Yesterday I had breakfast with a writer friend. She’s already building a following with her self-published books. Now, she’s breaking into traditional publishing. She mentioned a particular anxiety she’s been dealing with, and it gave me an epiphany.
Specifically, it gave me an analogy, which is the greatest of all joys.
She knows she has a good story, and she knows her readers will love it once it’s in their hands. Still, she’s terrified of what the gatekeepers will say if they find any grammatical errors in her manuscript. She’s worried that emotional sting could even slow down her writing.
If so, listen—I’m going to tell you the same thing I told her:
Imagine you’re shipping a gift to a dear friend on the other side of the country. You package it up, then you go to the post office. You try your best to calculate the postage, and when you’re confident you’ve got the stamps and labels right, you deposit the package.
A week later, the package appears on your doorstep with a note that says you have the wrong postage.
Now here’s my question: Are you a bad person because you got the postage wrong?
Or how about this: are you a stupid failure who never should’ve tried to ship a package in the first place?
Of course not!
In this scenario, you’d go back to the post office and try again. Maybe this time you’d ask the person at the counter for help. (Speaking of—why didn’t you do that the first time?)
So then why should it be any different to show your manuscript to someone and hear that you got the grammar wrong?
Your story is your gift to share.

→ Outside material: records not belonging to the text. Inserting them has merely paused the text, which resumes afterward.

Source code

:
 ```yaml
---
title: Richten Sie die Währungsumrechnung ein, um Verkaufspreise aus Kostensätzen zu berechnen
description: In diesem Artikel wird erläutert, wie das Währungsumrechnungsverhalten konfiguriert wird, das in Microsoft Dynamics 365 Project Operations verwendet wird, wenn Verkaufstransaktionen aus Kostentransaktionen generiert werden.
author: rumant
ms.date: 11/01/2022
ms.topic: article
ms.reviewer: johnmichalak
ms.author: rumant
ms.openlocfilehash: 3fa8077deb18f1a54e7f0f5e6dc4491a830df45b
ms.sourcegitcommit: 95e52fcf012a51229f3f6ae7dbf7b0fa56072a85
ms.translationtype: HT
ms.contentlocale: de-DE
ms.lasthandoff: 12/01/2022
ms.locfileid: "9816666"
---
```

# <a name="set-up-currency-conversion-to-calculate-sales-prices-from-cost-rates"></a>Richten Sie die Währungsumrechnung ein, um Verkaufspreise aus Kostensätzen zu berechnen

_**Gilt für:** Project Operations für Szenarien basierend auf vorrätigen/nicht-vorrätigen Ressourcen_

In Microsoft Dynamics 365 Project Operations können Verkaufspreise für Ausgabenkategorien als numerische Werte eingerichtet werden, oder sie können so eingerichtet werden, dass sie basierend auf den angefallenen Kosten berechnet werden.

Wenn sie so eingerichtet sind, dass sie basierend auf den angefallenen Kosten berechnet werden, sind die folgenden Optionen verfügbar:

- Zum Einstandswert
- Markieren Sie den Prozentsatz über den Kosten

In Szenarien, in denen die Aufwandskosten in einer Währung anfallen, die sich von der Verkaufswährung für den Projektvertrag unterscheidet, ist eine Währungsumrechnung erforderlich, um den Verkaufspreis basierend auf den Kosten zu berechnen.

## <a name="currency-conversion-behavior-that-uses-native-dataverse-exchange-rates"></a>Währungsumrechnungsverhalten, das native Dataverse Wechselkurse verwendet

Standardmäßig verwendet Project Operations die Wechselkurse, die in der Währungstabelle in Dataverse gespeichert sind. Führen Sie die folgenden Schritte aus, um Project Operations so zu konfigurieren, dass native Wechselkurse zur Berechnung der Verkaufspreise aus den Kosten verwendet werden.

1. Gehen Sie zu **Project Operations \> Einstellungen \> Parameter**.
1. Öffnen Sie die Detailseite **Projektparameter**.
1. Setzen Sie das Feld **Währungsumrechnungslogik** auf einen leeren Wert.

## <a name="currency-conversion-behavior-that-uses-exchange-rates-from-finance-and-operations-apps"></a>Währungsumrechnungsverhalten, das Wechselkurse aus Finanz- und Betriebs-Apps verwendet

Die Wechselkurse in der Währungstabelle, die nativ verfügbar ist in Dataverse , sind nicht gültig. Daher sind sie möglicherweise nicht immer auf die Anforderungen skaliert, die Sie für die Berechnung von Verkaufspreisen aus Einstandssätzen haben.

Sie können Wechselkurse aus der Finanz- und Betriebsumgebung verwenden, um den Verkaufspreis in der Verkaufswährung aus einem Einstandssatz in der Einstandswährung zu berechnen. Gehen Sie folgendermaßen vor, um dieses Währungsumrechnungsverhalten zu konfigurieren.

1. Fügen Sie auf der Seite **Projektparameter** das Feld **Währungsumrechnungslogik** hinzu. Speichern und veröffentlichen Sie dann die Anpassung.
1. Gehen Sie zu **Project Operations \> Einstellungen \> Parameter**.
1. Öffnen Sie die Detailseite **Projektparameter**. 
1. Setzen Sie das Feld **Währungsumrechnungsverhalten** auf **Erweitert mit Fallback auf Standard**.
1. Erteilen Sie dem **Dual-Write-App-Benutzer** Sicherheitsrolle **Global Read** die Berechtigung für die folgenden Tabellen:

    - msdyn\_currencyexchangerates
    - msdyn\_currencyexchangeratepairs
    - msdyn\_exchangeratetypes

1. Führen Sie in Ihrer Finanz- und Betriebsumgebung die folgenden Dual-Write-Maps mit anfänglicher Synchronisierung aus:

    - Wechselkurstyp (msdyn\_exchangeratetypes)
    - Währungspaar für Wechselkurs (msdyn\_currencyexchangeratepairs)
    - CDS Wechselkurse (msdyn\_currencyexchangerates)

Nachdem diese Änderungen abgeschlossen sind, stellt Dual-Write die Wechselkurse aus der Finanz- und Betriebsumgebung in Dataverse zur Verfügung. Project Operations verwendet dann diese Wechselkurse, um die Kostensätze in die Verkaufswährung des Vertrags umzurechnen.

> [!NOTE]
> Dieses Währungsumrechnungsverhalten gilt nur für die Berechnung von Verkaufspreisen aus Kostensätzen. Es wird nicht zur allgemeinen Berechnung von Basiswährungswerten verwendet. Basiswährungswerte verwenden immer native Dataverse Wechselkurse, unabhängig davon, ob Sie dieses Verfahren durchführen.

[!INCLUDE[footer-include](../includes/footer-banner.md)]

It’s precious to your readers because they can feel how much you care. Everything between your readers and your story—all the gatekeepers, rules, and grammar—is just a delivery system. It’s the postal system, but for stories instead of packages.
You can work with the system as-is, or you can find a way around it. Either way, your responsibility is to share your story. As long as your story lands in the hands of readers, and they can tell you care, you win. You’re a real writer.
Nobody can manage the entire delivery system all on their own. That’s why real writers call in help. They call it in early and often, without any shame.
Whatever happened yesterday, here’s your game plan for today:
Tell your story.
Ask for help.
Now get to it.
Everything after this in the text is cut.